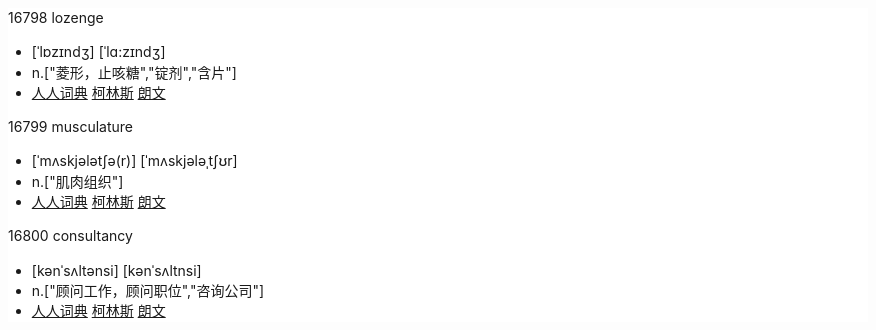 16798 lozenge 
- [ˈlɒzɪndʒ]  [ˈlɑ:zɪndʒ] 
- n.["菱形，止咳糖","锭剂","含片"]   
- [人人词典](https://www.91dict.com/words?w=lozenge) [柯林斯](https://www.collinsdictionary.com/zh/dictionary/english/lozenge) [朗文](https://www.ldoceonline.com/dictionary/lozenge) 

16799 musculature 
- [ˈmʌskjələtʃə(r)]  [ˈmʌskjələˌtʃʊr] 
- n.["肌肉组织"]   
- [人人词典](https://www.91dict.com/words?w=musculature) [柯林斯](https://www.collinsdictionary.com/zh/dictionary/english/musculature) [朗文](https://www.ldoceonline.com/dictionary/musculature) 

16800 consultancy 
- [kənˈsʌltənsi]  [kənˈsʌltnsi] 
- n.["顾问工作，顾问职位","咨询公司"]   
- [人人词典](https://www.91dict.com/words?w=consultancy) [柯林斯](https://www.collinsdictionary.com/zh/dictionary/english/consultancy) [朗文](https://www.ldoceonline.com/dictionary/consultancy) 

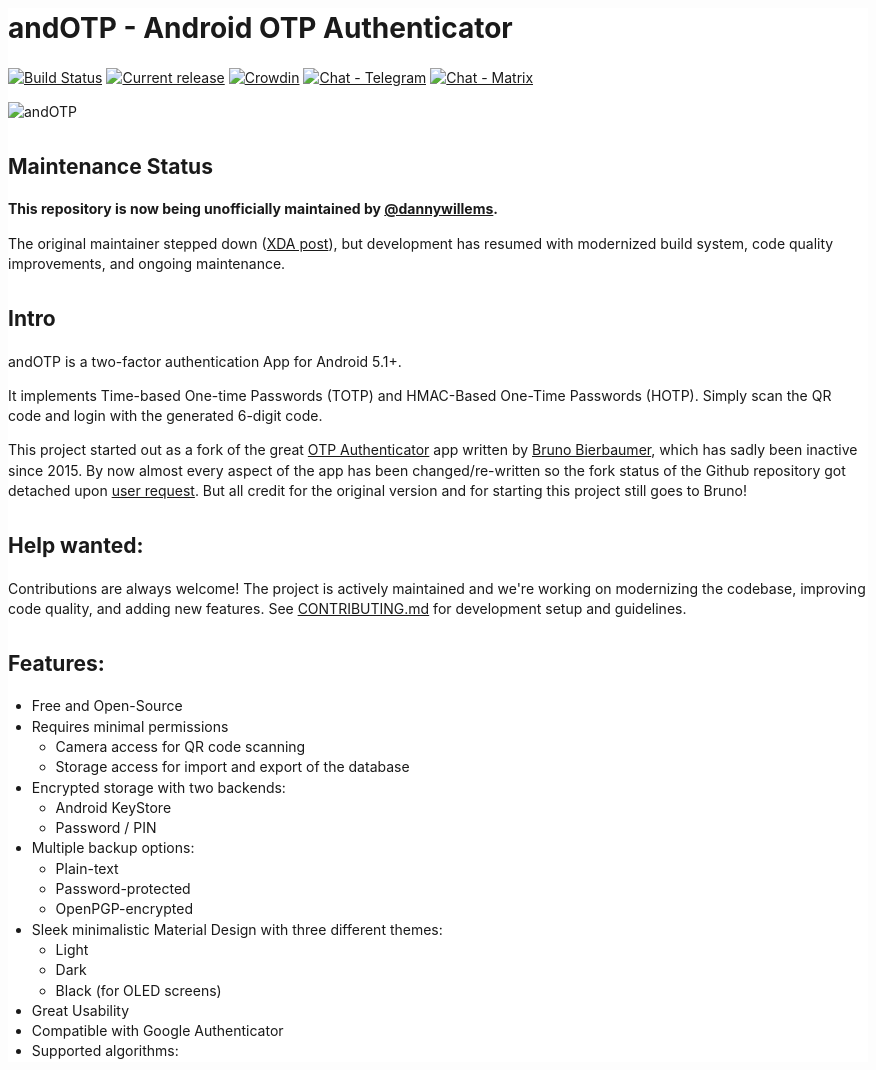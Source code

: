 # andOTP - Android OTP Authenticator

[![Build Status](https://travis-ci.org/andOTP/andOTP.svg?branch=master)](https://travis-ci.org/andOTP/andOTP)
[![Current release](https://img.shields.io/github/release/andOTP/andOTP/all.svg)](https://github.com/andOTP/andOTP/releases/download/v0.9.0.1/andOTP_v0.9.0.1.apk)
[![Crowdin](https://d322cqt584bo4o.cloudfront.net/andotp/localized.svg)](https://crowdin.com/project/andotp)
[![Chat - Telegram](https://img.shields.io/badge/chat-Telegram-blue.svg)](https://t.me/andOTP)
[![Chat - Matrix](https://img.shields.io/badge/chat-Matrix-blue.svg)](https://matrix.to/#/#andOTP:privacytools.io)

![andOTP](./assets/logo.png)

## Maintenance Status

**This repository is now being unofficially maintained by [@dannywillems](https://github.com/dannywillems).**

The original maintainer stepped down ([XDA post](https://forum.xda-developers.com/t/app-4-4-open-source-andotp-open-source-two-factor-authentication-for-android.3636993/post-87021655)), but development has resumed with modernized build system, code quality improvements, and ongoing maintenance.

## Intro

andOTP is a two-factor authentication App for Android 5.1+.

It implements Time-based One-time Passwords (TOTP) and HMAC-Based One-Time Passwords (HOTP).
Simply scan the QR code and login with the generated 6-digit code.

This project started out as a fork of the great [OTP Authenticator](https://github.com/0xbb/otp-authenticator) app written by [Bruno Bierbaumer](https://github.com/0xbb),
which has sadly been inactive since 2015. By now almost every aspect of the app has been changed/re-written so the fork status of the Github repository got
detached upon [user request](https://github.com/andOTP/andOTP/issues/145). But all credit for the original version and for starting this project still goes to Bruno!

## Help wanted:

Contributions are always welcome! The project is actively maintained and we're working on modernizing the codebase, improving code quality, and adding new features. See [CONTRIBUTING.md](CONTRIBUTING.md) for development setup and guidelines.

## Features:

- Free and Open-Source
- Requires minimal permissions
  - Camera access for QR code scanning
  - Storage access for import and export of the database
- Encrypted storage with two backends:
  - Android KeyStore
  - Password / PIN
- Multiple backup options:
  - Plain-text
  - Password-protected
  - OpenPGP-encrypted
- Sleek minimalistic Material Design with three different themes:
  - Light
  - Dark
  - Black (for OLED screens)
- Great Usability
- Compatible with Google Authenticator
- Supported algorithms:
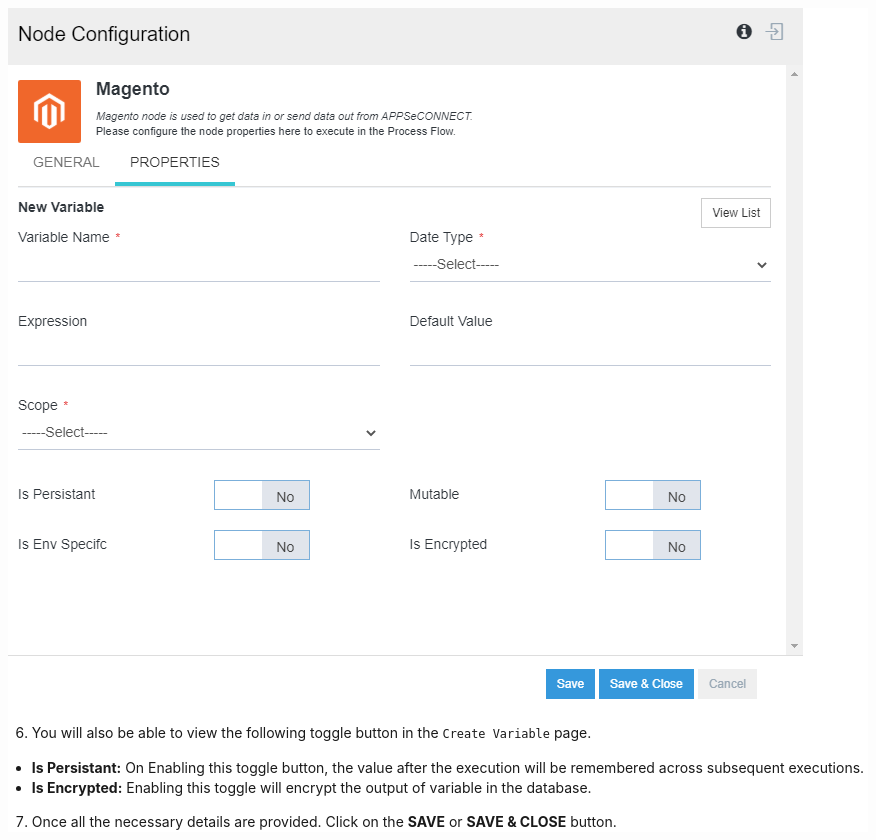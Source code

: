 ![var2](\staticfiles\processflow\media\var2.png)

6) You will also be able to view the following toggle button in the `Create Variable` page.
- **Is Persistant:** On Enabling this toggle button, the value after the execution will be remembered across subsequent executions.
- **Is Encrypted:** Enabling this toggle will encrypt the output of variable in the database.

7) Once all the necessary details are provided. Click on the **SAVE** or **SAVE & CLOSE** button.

Problem to work on: Give back each line above verbatim, dropping every picture.

Answer to this exercise:
 16798 lozenge 
- [ˈlɒzɪndʒ]  [ˈlɑ:zɪndʒ] 
- n.["菱形，止咳糖","锭剂","含片"]   
- [人人词典](https://www.91dict.com/words?w=lozenge) [柯林斯](https://www.collinsdictionary.com/zh/dictionary/english/lozenge) [朗文](https://www.ldoceonline.com/dictionary/lozenge) 

16799 musculature 
- [ˈmʌskjələtʃə(r)]  [ˈmʌskjələˌtʃʊr] 
- n.["肌肉组织"]   
- [人人词典](https://www.91dict.com/words?w=musculature) [柯林斯](https://www.collinsdictionary.com/zh/dictionary/english/musculature) [朗文](https://www.ldoceonline.com/dictionary/musculature) 

16800 consultancy 
- [kənˈsʌltənsi]  [kənˈsʌltnsi] 
- n.["顾问工作，顾问职位","咨询公司"]   
- [人人词典](https://www.91dict.com/words?w=consultancy) [柯林斯](https://www.collinsdictionary.com/zh/dictionary/english/consultancy) [朗文](https://www.ldoceonline.com/dictionary/consultancy) 

Source code

: # andOTP - Android OTP Authenticator

[![Build Status](https://travis-ci.org/andOTP/andOTP.svg?branch=master)](https://travis-ci.org/andOTP/andOTP)
[![Current release](https://img.shields.io/github/release/andOTP/andOTP/all.svg)](https://github.com/andOTP/andOTP/releases/download/v0.9.0.1/andOTP_v0.9.0.1.apk)
[![Crowdin](https://d322cqt584bo4o.cloudfront.net/andotp/localized.svg)](https://crowdin.com/project/andotp)
[![Chat - Telegram](https://img.shields.io/badge/chat-Telegram-blue.svg)](https://t.me/andOTP)
[![Chat - Matrix](https://img.shields.io/badge/chat-Matrix-blue.svg)](https://matrix.to/#/#andOTP:privacytools.io)

![andOTP](./assets/logo.png)

## Maintenance Status

**This repository is now being unofficially maintained by [@dannywillems](https://github.com/dannywillems).**

The original maintainer stepped down ([XDA post](https://forum.xda-developers.com/t/app-4-4-open-source-andotp-open-source-two-factor-authentication-for-android.3636993/post-87021655)), but development has resumed with modernized build system, code quality improvements, and ongoing maintenance.

## Intro

andOTP is a two-factor authentication App for Android 5.1+.

It implements Time-based One-time Passwords (TOTP) and HMAC-Based One-Time Passwords (HOTP).
Simply scan the QR code and login with the generated 6-digit code.

This project started out as a fork of the great [OTP Authenticator](https://github.com/0xbb/otp-authenticator) app written by [Bruno Bierbaumer](https://github.com/0xbb),
which has sadly been inactive since 2015. By now almost every aspect of the app has been changed/re-written so the fork status of the Github repository got
detached upon [user request](https://github.com/andOTP/andOTP/issues/145). But all credit for the original version and for starting this project still goes to Bruno!

## Help wanted:

Contributions are always welcome! The project is actively maintained and we're working on modernizing the codebase, improving code quality, and adding new features. See [CONTRIBUTING.md](CONTRIBUTING.md) for development setup and guidelines.

## Features:

- Free and Open-Source
- Requires minimal permissions
  - Camera access for QR code scanning
  - Storage access for import and export of the database
- Encrypted storage with two backends:
  - Android KeyStore
  - Password / PIN
- Multiple backup options:
  - Plain-text
  - Password-protected
  - OpenPGP-encrypted
- Sleek minimalistic Material Design with three different themes:
  - Light
  - Dark
  - Black (for OLED screens)
- Great Usability
- Compatible with Google Authenticator
- Supported algorithms:
Source code

: ![var2](\staticfiles\processflow\media\var2.png)

6) You will also be able to view the following toggle button in the `Create Variable` page.
- **Is Persistant:** On Enabling this toggle button, the value after the execution will be remembered across subsequent executions.
- **Is Encrypted:** Enabling this toggle will encrypt the output of variable in the database.

7) Once all the necessary details are provided. Click on the **SAVE** or **SAVE & CLOSE** button.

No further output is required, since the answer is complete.